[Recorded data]
+++

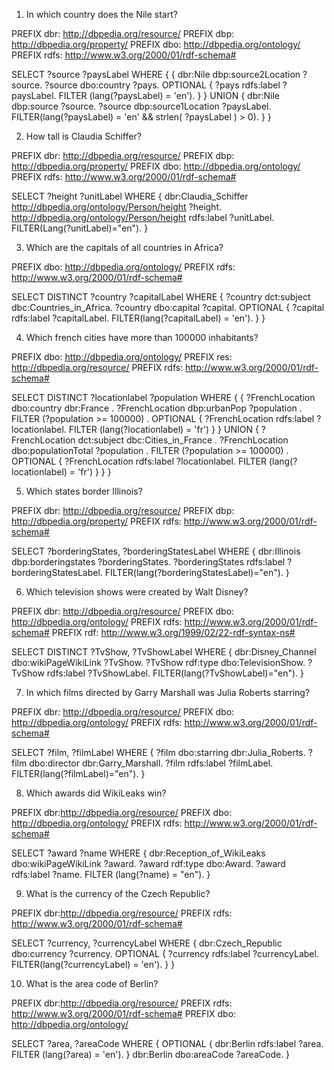 1. In which country does the Nile start?

PREFIX dbr: <http://dbpedia.org/resource/>
PREFIX dbp: <http://dbpedia.org/property/>
PREFIX dbo: <http://dbpedia.org/ontology/>
PREFIX rdfs: <http://www.w3.org/2000/01/rdf-schema#>

SELECT ?source ?paysLabel WHERE {
    {
        dbr:Nile dbp:source2Location ?source.
        ?source dbo:country ?pays.
        OPTIONAL { 
        	?pays rdfs:label ?paysLabel.
        	FILTER (lang(?paysLabel) = 'en').
    	}
    }
    UNION 
    {
        dbr:Nile dbp:source ?source.
        ?source dbp:source1Location ?paysLabel.
        FILTER(lang(?paysLabel) = 'en' && strlen( ?paysLabel ) > 0).
    }
}

2. How tall is Claudia Schiffer?

PREFIX dbr: <http://dbpedia.org/resource/>
PREFIX dbp: <http://dbpedia.org/property/>
PREFIX dbo: <http://dbpedia.org/ontology/>
PREFIX rdfs: <http://www.w3.org/2000/01/rdf-schema#>

SELECT ?height ?unitLabel WHERE {
    dbr:Claudia_Schiffer <http://dbpedia.org/ontology/Person/height> ?height.
    <http://dbpedia.org/ontology/Person/height> rdfs:label ?unitLabel.
    FILTER(Lang(?unitLabel)="en").
}

3. Which are the capitals of all countries in Africa?

PREFIX dbo: <http://dbpedia.org/ontology/>
PREFIX rdfs: <http://www.w3.org/2000/01/rdf-schema#>

SELECT DISTINCT ?country ?capitalLabel WHERE { 
    ?country dct:subject dbc:Countries_in_Africa.
    ?country dbo:capital ?capital.
    OPTIONAL { 
        ?capital rdfs:label ?capitalLabel.
        FILTER(lang(?capitalLabel) = 'en').
   }
}

4. Which french cities have more than 100000 inhabitants?

PREFIX dbo: <http://dbpedia.org/ontology/>
PREFIX res: <http://dbpedia.org/resource/>
PREFIX rdfs: <http://www.w3.org/2000/01/rdf-schema#>

SELECT DISTINCT ?locationlabel ?population WHERE {
    {
        ?FrenchLocation dbo:country dbr:France .
        ?FrenchLocation dbp:urbanPop ?population .
        FILTER (?population >= 100000) .
        OPTIONAL { 
            ?FrenchLocation rdfs:label ?locationlabel.
            FILTER (lang(?locationlabel) = 'fr') 
        }
    }
    UNION
    {
        ?FrenchLocation dct:subject dbc:Cities_in_France .
        ?FrenchLocation dbo:populationTotal ?population .
        FILTER (?population >= 100000) .
        OPTIONAL {
            ?FrenchLocation rdfs:label ?locationlabel.
            FILTER (lang(?locationlabel) = 'fr')
        }
    }
}

5. Which states border Illinois?

PREFIX dbr: <http://dbpedia.org/resource/>
PREFIX dbp: <http://dbpedia.org/property/>
PREFIX rdfs: <http://www.w3.org/2000/01/rdf-schema#>

SELECT ?borderingStates, ?borderingStatesLabel WHERE {
    dbr:Illinois  dbp:borderingstates ?borderingStates.
    ?borderingStates rdfs:label ?borderingStatesLabel.
    FILTER(lang(?borderingStatesLabel)="en").
}

6. Which television shows were created by Walt Disney?

PREFIX dbr: <http://dbpedia.org/resource/>
PREFIX dbo: <http://dbpedia.org/ontology/>
PREFIX rdfs: <http://www.w3.org/2000/01/rdf-schema#>
PREFIX rdf: <http://www.w3.org/1999/02/22-rdf-syntax-ns#>

SELECT DISTINCT ?TvShow, ?TvShowLabel WHERE {
   dbr:Disney_Channel dbo:wikiPageWikiLink ?TvShow.
   ?TvShow rdf:type dbo:TelevisionShow.
   ?TvShow rdfs:label ?TvShowLabel.
   FILTER(lang(?TvShowLabel)="en").
}

7. In which films directed by Garry Marshall was Julia Roberts starring?

PREFIX dbr: <http://dbpedia.org/resource/>
PREFIX dbo: <http://dbpedia.org/ontology/>
PREFIX rdfs: <http://www.w3.org/2000/01/rdf-schema#>

SELECT ?film, ?filmLabel WHERE {
    ?film dbo:starring dbr:Julia_Roberts.
    ?film dbo:director dbr:Garry_Marshall.
    ?film rdfs:label ?filmLabel.
   FILTER(lang(?filmLabel)="en").
}

8. Which awards did WikiLeaks win?

PREFIX dbr:<http://dbpedia.org/resource/>
PREFIX dbo: <http://dbpedia.org/ontology/>
PREFIX rdfs: <http://www.w3.org/2000/01/rdf-schema#>

SELECT ?award ?name WHERE {
          dbr:Reception_of_WikiLeaks dbo:wikiPageWikiLink ?award.
          ?award rdf:type  dbo:Award.
          ?award rdfs:label ?name.
          FILTER (lang(?name) = "en"). 
}

9. What is the currency of the Czech Republic?

PREFIX dbr:<http://dbpedia.org/resource/>
PREFIX rdfs: <http://www.w3.org/2000/01/rdf-schema#>

SELECT ?currency, ?currencyLabel WHERE {
    dbr:Czech_Republic dbo:currency ?currency.
    OPTIONAL { 
        ?currency rdfs:label ?currencyLabel.
        FILTER(lang(?currencyLabel) = 'en').
    }
}

10. What is the area code of Berlin?

PREFIX dbr:<http://dbpedia.org/resource/>
PREFIX rdfs: <http://www.w3.org/2000/01/rdf-schema#>
PREFIX dbo: <http://dbpedia.org/ontology/>

SELECT ?area, ?areaCode WHERE {
    OPTIONAL { 
                dbr:Berlin rdfs:label  ?area.
                FILTER (lang(?area) = 'en').
    }
    dbr:Berlin dbo:areaCode  ?areaCode.
}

+++

## Directions
Return the records above verbatim, leaving out images.

## Written answer
 1. In which country does the Nile start?

PREFIX dbr: <http://dbpedia.org/resource/>
PREFIX dbp: <http://dbpedia.org/property/>
PREFIX dbo: <http://dbpedia.org/ontology/>
PREFIX rdfs: <http://www.w3.org/2000/01/rdf-schema#>

SELECT ?source ?paysLabel WHERE {
    {
        dbr:Nile dbp:source2Location ?source.
        ?source dbo:country ?pays.
        OPTIONAL { 
        	?pays rdfs:label ?paysLabel.
        	FILTER (lang(?paysLabel) = 'en').
    	}
    }
    UNION 
    {
        dbr:Nile dbp:source ?source.
        ?source dbp:source1Location ?paysLabel.
        FILTER(lang(?paysLabel) = 'en' && strlen( ?paysLabel ) > 0).
    }
}

2. How tall is Claudia Schiffer?

PREFIX dbr: <http://dbpedia.org/resource/>
PREFIX dbp: <http://dbpedia.org/property/>
PREFIX dbo: <http://dbpedia.org/ontology/>
PREFIX rdfs: <http://www.w3.org/2000/01/rdf-schema#>

SELECT ?height ?unitLabel WHERE {
    dbr:Claudia_Schiffer <http://dbpedia.org/ontology/Person/height> ?height.
    <http://dbpedia.org/ontology/Person/height> rdfs:label ?unitLabel.
    FILTER(Lang(?unitLabel)="en").
}

3. Which are the capitals of all countries in Africa?

PREFIX dbo: <http://dbpedia.org/ontology/>
PREFIX rdfs: <http://www.w3.org/2000/01/rdf-schema#>

SELECT DISTINCT ?country ?capitalLabel WHERE { 
    ?country dct:subject dbc:Countries_in_Africa.
    ?country dbo:capital ?capital.
    OPTIONAL { 
        ?capital rdfs:label ?capitalLabel.
        FILTER(lang(?capitalLabel) = 'en').
   }
}

4. Which french cities have more than 100000 inhabitants?

PREFIX dbo: <http://dbpedia.org/ontology/>
PREFIX res: <http://dbpedia.org/resource/>
PREFIX rdfs: <http://www.w3.org/2000/01/rdf-schema#>

SELECT DISTINCT ?locationlabel ?population WHERE {
    {
        ?FrenchLocation dbo:country dbr:France .
        ?FrenchLocation dbp:urbanPop ?population .
        FILTER (?population >= 100000) .
        OPTIONAL { 
            ?FrenchLocation rdfs:label ?locationlabel.
            FILTER (lang(?locationlabel) = 'fr') 
        }
    }
    UNION
    {
        ?FrenchLocation dct:subject dbc:Cities_in_France .
        ?FrenchLocation dbo:populationTotal ?population .
        FILTER (?population >= 100000) .
        OPTIONAL {
            ?FrenchLocation rdfs:label ?locationlabel.
            FILTER (lang(?locationlabel) = 'fr')
        }
    }
}

5. Which states border Illinois?

PREFIX dbr: <http://dbpedia.org/resource/>
PREFIX dbp: <http://dbpedia.org/property/>
PREFIX rdfs: <http://www.w3.org/2000/01/rdf-schema#>

SELECT ?borderingStates, ?borderingStatesLabel WHERE {
    dbr:Illinois  dbp:borderingstates ?borderingStates.
    ?borderingStates rdfs:label ?borderingStatesLabel.
    FILTER(lang(?borderingStatesLabel)="en").
}

6. Which television shows were created by Walt Disney?

PREFIX dbr: <http://dbpedia.org/resource/>
PREFIX dbo: <http://dbpedia.org/ontology/>
PREFIX rdfs: <http://www.w3.org/2000/01/rdf-schema#>
PREFIX rdf: <http://www.w3.org/1999/02/22-rdf-syntax-ns#>

SELECT DISTINCT ?TvShow, ?TvShowLabel WHERE {
   dbr:Disney_Channel dbo:wikiPageWikiLink ?TvShow.
   ?TvShow rdf:type dbo:TelevisionShow.
   ?TvShow rdfs:label ?TvShowLabel.
   FILTER(lang(?TvShowLabel)="en").
}

7. In which films directed by Garry Marshall was Julia Roberts starring?

PREFIX dbr: <http://dbpedia.org/resource/>
PREFIX dbo: <http://dbpedia.org/ontology/>
PREFIX rdfs: <http://www.w3.org/2000/01/rdf-schema#>

SELECT ?film, ?filmLabel WHERE {
    ?film dbo:starring dbr:Julia_Roberts.
    ?film dbo:director dbr:Garry_Marshall.
    ?film rdfs:label ?filmLabel.
   FILTER(lang(?filmLabel)="en").
}

8. Which awards did WikiLeaks win?

PREFIX dbr:<http://dbpedia.org/resource/>
PREFIX dbo: <http://dbpedia.org/ontology/>
PREFIX rdfs: <http://www.w3.org/2000/01/rdf-schema#>

SELECT ?award ?name WHERE {
          dbr:Reception_of_WikiLeaks dbo:wikiPageWikiLink ?award.
          ?award rdf:type  dbo:Award.
          ?award rdfs:label ?name.
          FILTER (lang(?name) = "en"). 
}

9. What is the currency of the Czech Republic?

PREFIX dbr:<http://dbpedia.org/resource/>
PREFIX rdfs: <http://www.w3.org/2000/01/rdf-schema#>

SELECT ?currency, ?currencyLabel WHERE {
    dbr:Czech_Republic dbo:currency ?currency.
    OPTIONAL { 
        ?currency rdfs:label ?currencyLabel.
        FILTER(lang(?currencyLabel) = 'en').
    }
}

10. What is the area code of Berlin?

PREFIX dbr:<http://dbpedia.org/resource/>
PREFIX rdfs: <http://www.w3.org/2000/01/rdf-schema#>
PREFIX dbo: <http://dbpedia.org/ontology/>

SELECT ?area, ?areaCode WHERE {
    OPTIONAL { 
                dbr:Berlin rdfs:label  ?area.
                FILTER (lang(?area) = 'en').
    }
    dbr:Berlin dbo:areaCode  ?areaCode.
}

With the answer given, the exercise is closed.